(Collected data)

------

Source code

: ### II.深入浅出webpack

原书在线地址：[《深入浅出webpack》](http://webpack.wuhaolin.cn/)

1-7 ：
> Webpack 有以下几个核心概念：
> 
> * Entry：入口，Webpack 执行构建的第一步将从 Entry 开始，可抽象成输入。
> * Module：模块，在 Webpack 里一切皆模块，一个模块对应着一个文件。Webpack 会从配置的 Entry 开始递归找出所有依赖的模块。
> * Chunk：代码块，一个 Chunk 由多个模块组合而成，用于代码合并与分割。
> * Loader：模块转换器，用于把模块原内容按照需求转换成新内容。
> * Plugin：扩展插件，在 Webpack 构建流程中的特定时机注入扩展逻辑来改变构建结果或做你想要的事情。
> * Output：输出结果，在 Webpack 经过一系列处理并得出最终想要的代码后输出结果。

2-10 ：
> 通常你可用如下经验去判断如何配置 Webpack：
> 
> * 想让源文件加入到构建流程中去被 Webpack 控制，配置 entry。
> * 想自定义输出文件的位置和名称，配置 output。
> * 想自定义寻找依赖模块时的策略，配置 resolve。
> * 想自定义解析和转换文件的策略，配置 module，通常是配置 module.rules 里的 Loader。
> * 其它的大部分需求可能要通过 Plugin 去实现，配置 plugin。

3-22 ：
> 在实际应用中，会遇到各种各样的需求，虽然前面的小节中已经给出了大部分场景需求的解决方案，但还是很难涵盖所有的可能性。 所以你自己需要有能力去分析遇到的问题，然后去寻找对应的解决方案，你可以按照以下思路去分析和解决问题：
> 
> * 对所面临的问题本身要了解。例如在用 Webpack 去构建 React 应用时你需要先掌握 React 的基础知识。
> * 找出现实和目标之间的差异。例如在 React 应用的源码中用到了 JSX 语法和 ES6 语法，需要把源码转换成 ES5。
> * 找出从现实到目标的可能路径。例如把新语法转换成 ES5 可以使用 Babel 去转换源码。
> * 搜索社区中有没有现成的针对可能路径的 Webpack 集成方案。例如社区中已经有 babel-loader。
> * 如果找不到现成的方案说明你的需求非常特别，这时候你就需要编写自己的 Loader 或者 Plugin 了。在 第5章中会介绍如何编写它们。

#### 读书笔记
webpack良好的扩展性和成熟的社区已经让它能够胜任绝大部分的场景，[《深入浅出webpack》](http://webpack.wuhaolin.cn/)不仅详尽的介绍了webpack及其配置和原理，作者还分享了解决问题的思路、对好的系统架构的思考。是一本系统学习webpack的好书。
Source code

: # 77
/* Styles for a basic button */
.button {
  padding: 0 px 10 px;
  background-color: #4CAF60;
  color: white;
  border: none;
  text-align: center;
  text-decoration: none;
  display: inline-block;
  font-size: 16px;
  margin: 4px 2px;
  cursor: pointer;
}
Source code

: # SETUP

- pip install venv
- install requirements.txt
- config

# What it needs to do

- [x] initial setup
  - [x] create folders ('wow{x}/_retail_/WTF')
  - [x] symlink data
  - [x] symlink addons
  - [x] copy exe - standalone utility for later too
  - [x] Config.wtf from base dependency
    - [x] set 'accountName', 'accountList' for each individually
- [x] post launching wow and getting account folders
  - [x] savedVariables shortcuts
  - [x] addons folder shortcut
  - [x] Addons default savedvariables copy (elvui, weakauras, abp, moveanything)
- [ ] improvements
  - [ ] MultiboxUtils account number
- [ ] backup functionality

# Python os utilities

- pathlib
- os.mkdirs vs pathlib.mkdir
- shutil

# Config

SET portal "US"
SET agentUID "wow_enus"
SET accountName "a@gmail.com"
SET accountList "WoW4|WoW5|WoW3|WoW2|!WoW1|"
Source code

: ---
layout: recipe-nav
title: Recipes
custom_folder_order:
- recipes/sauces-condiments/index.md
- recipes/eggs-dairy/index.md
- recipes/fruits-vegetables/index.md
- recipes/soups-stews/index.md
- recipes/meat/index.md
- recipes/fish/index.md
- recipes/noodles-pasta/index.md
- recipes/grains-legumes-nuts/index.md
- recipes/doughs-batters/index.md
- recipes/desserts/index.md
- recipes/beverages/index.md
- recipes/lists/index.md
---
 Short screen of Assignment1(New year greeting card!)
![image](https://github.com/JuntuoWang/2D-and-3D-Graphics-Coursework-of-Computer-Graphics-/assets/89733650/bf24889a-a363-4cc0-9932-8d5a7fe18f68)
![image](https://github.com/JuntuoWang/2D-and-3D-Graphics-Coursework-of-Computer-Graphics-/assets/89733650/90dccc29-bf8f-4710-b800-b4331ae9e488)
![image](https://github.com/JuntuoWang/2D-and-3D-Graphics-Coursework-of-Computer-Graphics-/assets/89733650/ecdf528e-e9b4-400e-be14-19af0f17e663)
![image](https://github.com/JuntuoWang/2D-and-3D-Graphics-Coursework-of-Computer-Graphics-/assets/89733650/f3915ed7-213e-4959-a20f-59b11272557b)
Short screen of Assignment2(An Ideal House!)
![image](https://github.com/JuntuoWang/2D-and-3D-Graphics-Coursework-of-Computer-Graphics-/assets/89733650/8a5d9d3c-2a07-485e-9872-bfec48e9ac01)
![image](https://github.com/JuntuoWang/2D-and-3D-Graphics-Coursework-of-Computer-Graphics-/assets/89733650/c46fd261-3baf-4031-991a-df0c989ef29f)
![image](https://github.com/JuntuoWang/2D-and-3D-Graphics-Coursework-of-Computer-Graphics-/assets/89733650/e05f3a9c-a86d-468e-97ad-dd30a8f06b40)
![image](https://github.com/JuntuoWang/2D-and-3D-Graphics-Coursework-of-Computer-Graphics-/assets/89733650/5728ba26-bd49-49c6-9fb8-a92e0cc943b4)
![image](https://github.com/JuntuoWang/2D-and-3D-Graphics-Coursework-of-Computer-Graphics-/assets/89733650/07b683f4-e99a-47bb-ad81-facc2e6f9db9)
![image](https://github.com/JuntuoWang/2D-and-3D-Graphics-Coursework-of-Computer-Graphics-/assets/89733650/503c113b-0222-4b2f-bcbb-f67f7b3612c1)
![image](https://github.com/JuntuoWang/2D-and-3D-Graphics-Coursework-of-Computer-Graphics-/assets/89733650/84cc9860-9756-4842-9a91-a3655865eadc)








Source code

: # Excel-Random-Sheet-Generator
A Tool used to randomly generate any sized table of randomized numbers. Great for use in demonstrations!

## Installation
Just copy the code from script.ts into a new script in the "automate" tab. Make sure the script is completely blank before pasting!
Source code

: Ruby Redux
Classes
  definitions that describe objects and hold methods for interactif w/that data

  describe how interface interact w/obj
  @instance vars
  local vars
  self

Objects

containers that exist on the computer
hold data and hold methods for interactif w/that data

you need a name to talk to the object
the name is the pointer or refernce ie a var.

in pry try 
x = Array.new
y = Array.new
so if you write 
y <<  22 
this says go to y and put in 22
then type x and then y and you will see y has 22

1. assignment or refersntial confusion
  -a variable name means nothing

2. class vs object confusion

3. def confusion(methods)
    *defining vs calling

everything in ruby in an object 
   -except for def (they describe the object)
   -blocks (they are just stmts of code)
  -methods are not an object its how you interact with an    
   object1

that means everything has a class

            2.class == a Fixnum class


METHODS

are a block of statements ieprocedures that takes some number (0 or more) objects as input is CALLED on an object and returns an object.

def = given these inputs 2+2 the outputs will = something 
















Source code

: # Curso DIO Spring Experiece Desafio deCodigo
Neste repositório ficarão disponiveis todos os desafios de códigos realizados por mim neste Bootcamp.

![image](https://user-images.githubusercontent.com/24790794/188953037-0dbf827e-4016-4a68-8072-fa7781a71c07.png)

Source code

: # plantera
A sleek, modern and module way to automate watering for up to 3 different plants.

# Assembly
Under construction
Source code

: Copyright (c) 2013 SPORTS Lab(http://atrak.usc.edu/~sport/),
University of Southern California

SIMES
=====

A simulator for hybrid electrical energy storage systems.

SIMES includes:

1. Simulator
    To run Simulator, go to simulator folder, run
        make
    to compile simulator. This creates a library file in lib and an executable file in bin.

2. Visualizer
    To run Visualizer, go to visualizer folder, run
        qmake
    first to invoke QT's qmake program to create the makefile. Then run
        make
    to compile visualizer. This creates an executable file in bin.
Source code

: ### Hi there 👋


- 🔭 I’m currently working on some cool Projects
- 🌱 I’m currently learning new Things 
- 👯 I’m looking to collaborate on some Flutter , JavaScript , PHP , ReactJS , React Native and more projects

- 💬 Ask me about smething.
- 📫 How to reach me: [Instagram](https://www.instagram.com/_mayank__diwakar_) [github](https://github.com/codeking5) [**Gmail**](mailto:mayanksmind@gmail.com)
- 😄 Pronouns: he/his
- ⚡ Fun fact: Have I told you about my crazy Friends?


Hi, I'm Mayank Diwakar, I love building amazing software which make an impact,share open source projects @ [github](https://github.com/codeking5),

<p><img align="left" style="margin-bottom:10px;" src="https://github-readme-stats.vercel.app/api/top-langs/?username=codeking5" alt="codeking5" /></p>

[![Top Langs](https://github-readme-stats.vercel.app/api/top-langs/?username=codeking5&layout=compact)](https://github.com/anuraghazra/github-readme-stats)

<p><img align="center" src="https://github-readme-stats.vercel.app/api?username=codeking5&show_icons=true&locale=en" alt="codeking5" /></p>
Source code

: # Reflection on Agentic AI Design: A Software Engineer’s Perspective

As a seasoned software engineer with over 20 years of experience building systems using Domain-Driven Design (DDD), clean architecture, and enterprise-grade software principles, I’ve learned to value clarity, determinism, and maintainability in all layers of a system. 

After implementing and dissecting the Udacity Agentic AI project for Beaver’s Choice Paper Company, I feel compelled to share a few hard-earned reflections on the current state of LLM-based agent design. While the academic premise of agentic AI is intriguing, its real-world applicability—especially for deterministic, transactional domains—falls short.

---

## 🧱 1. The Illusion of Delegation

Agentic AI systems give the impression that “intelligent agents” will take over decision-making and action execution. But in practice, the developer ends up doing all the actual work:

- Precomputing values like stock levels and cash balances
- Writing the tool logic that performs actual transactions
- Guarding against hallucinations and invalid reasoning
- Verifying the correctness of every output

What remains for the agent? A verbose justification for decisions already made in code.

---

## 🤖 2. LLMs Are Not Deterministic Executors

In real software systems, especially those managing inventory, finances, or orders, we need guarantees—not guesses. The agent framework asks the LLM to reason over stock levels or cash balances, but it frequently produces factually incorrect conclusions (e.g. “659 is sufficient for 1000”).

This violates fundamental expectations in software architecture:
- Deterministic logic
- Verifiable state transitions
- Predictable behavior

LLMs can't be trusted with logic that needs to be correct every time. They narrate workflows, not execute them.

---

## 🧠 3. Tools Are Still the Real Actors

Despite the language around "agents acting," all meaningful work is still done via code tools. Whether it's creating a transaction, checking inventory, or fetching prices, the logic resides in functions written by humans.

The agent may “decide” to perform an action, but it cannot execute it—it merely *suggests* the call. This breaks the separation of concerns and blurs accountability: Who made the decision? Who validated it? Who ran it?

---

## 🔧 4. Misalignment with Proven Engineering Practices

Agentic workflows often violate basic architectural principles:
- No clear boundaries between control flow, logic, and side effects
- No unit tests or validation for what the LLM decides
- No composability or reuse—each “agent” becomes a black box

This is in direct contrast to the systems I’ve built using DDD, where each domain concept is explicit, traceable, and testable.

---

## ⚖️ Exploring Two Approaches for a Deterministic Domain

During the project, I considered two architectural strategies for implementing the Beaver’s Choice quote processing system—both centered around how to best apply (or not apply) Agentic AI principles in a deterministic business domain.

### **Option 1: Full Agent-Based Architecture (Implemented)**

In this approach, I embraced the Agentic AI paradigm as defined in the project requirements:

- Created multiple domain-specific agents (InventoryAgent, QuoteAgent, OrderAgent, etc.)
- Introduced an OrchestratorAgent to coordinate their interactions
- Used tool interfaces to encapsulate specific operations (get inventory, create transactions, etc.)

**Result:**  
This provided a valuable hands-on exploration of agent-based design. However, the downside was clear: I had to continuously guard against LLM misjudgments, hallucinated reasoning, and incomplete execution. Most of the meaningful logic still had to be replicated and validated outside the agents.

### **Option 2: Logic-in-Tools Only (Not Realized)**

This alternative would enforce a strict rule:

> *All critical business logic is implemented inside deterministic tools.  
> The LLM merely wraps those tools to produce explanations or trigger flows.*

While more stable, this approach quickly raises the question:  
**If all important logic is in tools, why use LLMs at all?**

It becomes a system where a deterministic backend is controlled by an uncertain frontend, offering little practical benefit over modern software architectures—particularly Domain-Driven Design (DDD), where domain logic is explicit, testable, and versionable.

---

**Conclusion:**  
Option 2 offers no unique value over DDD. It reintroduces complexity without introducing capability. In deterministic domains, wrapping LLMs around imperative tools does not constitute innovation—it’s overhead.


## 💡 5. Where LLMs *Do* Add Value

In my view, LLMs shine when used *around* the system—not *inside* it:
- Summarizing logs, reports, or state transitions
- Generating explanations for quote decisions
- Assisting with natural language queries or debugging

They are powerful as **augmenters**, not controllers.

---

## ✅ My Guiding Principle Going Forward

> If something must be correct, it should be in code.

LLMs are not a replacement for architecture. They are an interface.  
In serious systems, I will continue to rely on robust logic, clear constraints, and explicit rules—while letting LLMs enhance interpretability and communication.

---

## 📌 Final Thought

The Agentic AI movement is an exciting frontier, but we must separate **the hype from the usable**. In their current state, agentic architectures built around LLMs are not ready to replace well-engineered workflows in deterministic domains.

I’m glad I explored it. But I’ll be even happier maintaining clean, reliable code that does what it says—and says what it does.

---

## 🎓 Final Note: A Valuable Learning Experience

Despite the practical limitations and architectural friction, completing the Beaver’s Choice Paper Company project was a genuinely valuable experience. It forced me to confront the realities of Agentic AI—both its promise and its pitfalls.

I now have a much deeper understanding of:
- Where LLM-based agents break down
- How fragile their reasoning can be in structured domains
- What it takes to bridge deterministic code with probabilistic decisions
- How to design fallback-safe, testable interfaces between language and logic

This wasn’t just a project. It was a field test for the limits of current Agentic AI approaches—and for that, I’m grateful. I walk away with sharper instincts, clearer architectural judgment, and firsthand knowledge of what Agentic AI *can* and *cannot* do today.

------

Task requirements
Starting with the line that holds "Webpack 集成方案。例如社区中已经有 babel-loader。" and ending with the line that holds "font-size: 16px;", retype every line in the data above exactly, and nothing else.

Task result
> * 搜索社区中有没有现成的针对可能路径的 Webpack 集成方案。例如社区中已经有 babel-loader。
> * 如果找不到现成的方案说明你的需求非常特别，这时候你就需要编写自己的 Loader 或者 Plugin 了。在 第5章中会介绍如何编写它们。

#### 读书笔记
webpack良好的扩展性和成熟的社区已经让它能够胜任绝大部分的场景，[《深入浅出webpack》](http://webpack.wuhaolin.cn/)不仅详尽的介绍了webpack及其配置和原理，作者还分享了解决问题的思路、对好的系统架构的思考。是一本系统学习webpack的好书。
Source code

: # 77
/* Styles for a basic button */
.button {
  padding: 0 px 10 px;
  background-color: #4CAF60;
  color: white;
  border: none;
  text-align: center;
  text-decoration: none;
  display: inline-block;
  font-size: 16px;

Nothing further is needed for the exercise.